*Dataset content:*
# # #

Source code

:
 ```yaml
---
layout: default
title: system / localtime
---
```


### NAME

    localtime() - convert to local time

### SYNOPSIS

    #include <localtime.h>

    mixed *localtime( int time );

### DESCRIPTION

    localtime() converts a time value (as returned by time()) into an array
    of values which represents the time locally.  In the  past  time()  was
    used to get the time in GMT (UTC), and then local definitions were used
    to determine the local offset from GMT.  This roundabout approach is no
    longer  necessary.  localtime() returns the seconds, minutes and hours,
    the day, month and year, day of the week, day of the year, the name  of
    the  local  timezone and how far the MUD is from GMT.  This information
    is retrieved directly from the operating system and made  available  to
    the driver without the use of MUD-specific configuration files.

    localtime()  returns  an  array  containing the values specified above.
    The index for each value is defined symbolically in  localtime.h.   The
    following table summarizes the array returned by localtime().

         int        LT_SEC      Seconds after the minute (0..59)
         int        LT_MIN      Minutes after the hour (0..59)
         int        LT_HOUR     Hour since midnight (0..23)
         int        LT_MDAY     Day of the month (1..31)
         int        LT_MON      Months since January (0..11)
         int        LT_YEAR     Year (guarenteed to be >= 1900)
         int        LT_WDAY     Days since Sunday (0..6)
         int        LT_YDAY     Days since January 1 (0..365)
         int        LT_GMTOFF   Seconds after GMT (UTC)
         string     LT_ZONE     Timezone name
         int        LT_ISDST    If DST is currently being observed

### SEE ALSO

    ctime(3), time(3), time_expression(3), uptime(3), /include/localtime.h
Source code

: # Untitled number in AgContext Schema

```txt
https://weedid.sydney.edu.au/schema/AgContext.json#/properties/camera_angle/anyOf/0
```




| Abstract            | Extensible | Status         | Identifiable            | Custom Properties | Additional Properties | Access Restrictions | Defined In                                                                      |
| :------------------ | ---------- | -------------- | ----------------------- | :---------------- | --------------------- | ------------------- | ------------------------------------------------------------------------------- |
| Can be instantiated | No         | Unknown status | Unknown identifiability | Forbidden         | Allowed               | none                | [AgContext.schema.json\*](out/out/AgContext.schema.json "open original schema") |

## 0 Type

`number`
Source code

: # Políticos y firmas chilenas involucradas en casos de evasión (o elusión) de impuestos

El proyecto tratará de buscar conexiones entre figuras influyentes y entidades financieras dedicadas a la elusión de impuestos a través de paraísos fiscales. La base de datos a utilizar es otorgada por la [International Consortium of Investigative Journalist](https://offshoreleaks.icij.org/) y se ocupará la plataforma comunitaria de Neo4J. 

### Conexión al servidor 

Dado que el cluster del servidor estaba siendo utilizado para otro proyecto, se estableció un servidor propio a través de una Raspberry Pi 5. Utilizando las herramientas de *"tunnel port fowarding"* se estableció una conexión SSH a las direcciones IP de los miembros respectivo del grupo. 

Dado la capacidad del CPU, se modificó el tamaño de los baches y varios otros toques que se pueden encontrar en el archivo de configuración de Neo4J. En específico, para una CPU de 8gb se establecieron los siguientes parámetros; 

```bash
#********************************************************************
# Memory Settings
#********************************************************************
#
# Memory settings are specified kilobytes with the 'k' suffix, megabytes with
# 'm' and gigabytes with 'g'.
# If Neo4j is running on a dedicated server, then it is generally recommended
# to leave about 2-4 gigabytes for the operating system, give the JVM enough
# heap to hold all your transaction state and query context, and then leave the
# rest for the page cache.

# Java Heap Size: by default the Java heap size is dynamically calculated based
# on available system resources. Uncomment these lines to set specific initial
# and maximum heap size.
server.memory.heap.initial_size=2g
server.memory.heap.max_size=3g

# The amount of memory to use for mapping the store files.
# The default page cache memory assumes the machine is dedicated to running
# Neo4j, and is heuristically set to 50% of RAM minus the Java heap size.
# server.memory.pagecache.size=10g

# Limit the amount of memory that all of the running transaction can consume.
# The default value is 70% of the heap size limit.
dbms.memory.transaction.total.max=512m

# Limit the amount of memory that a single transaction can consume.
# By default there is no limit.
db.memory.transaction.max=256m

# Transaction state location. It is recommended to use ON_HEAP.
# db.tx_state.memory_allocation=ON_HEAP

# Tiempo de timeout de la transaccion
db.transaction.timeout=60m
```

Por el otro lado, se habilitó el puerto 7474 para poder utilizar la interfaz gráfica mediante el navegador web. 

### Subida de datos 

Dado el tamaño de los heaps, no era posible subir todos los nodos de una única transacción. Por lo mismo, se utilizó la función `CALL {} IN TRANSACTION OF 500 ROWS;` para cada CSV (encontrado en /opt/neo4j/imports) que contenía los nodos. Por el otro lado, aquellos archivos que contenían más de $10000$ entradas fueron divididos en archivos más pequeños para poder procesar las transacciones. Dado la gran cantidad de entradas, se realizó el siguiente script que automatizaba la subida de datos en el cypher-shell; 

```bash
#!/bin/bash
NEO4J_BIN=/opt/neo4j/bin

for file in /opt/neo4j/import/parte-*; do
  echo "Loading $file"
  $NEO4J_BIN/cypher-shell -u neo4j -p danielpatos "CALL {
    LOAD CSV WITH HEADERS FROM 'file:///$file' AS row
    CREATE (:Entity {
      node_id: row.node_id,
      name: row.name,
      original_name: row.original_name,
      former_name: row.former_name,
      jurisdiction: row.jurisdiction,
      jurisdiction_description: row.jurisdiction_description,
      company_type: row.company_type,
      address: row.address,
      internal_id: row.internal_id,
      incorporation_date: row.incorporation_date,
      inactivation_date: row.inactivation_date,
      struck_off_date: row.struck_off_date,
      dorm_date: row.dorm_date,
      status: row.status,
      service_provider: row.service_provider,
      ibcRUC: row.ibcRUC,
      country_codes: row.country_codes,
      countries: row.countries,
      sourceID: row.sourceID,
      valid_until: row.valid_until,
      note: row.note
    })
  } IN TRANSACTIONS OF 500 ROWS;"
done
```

# # #

*Instructions for the task:* Give the complete listing again, exactly as it appears above.

*Expected answer:*
Source code

:
 ```yaml
---
layout: default
title: system / localtime
---
```


### NAME

    localtime() - convert to local time

### SYNOPSIS

    #include <localtime.h>

    mixed *localtime( int time );

### DESCRIPTION

    localtime() converts a time value (as returned by time()) into an array
    of values which represents the time locally.  In the  past  time()  was
    used to get the time in GMT (UTC), and then local definitions were used
    to determine the local offset from GMT.  This roundabout approach is no
    longer  necessary.  localtime() returns the seconds, minutes and hours,
    the day, month and year, day of the week, day of the year, the name  of
    the  local  timezone and how far the MUD is from GMT.  This information
    is retrieved directly from the operating system and made  available  to
    the driver without the use of MUD-specific configuration files.

    localtime()  returns  an  array  containing the values specified above.
    The index for each value is defined symbolically in  localtime.h.   The
    following table summarizes the array returned by localtime().

         int        LT_SEC      Seconds after the minute (0..59)
         int        LT_MIN      Minutes after the hour (0..59)
         int        LT_HOUR     Hour since midnight (0..23)
         int        LT_MDAY     Day of the month (1..31)
         int        LT_MON      Months since January (0..11)
         int        LT_YEAR     Year (guarenteed to be >= 1900)
         int        LT_WDAY     Days since Sunday (0..6)
         int        LT_YDAY     Days since January 1 (0..365)
         int        LT_GMTOFF   Seconds after GMT (UTC)
         string     LT_ZONE     Timezone name
         int        LT_ISDST    If DST is currently being observed

### SEE ALSO

    ctime(3), time(3), time_expression(3), uptime(3), /include/localtime.h
Source code

: # Untitled number in AgContext Schema

```txt
https://weedid.sydney.edu.au/schema/AgContext.json#/properties/camera_angle/anyOf/0
```




| Abstract            | Extensible | Status         | Identifiable            | Custom Properties | Additional Properties | Access Restrictions | Defined In                                                                      |
| :------------------ | ---------- | -------------- | ----------------------- | :---------------- | --------------------- | ------------------- | ------------------------------------------------------------------------------- |
| Can be instantiated | No         | Unknown status | Unknown identifiability | Forbidden         | Allowed               | none                | [AgContext.schema.json\*](out/out/AgContext.schema.json "open original schema") |

## 0 Type

`number`
Source code

: # Políticos y firmas chilenas involucradas en casos de evasión (o elusión) de impuestos

El proyecto tratará de buscar conexiones entre figuras influyentes y entidades financieras dedicadas a la elusión de impuestos a través de paraísos fiscales. La base de datos a utilizar es otorgada por la [International Consortium of Investigative Journalist](https://offshoreleaks.icij.org/) y se ocupará la plataforma comunitaria de Neo4J. 

### Conexión al servidor 

Dado que el cluster del servidor estaba siendo utilizado para otro proyecto, se estableció un servidor propio a través de una Raspberry Pi 5. Utilizando las herramientas de *"tunnel port fowarding"* se estableció una conexión SSH a las direcciones IP de los miembros respectivo del grupo. 

Dado la capacidad del CPU, se modificó el tamaño de los baches y varios otros toques que se pueden encontrar en el archivo de configuración de Neo4J. En específico, para una CPU de 8gb se establecieron los siguientes parámetros; 

```bash
#********************************************************************
# Memory Settings
#********************************************************************
#
# Memory settings are specified kilobytes with the 'k' suffix, megabytes with
# 'm' and gigabytes with 'g'.
# If Neo4j is running on a dedicated server, then it is generally recommended
# to leave about 2-4 gigabytes for the operating system, give the JVM enough
# heap to hold all your transaction state and query context, and then leave the
# rest for the page cache.

# Java Heap Size: by default the Java heap size is dynamically calculated based
# on available system resources. Uncomment these lines to set specific initial
# and maximum heap size.
server.memory.heap.initial_size=2g
server.memory.heap.max_size=3g

# The amount of memory to use for mapping the store files.
# The default page cache memory assumes the machine is dedicated to running
# Neo4j, and is heuristically set to 50% of RAM minus the Java heap size.
# server.memory.pagecache.size=10g

# Limit the amount of memory that all of the running transaction can consume.
# The default value is 70% of the heap size limit.
dbms.memory.transaction.total.max=512m

# Limit the amount of memory that a single transaction can consume.
# By default there is no limit.
db.memory.transaction.max=256m

# Transaction state location. It is recommended to use ON_HEAP.
# db.tx_state.memory_allocation=ON_HEAP

# Tiempo de timeout de la transaccion
db.transaction.timeout=60m
```

Por el otro lado, se habilitó el puerto 7474 para poder utilizar la interfaz gráfica mediante el navegador web. 

### Subida de datos 

Dado el tamaño de los heaps, no era posible subir todos los nodos de una única transacción. Por lo mismo, se utilizó la función `CALL {} IN TRANSACTION OF 500 ROWS;` para cada CSV (encontrado en /opt/neo4j/imports) que contenía los nodos. Por el otro lado, aquellos archivos que contenían más de $10000$ entradas fueron divididos en archivos más pequeños para poder procesar las transacciones. Dado la gran cantidad de entradas, se realizó el siguiente script que automatizaba la subida de datos en el cypher-shell; 

```bash
#!/bin/bash
NEO4J_BIN=/opt/neo4j/bin

for file in /opt/neo4j/import/parte-*; do
  echo "Loading $file"
  $NEO4J_BIN/cypher-shell -u neo4j -p danielpatos "CALL {
    LOAD CSV WITH HEADERS FROM 'file:///$file' AS row
    CREATE (:Entity {
      node_id: row.node_id,
      name: row.name,
      original_name: row.original_name,
      former_name: row.former_name,
      jurisdiction: row.jurisdiction,
      jurisdiction_description: row.jurisdiction_description,
      company_type: row.company_type,
      address: row.address,
      internal_id: row.internal_id,
      incorporation_date: row.incorporation_date,
      inactivation_date: row.inactivation_date,
      struck_off_date: row.struck_off_date,
      dorm_date: row.dorm_date,
      status: row.status,
      service_provider: row.service_provider,
      ibcRUC: row.ibcRUC,
      country_codes: row.country_codes,
      countries: row.countries,
      sourceID: row.sourceID,
      valid_until: row.valid_until,
      note: row.note
    })
  } IN TRANSACTIONS OF 500 ROWS;"
done
```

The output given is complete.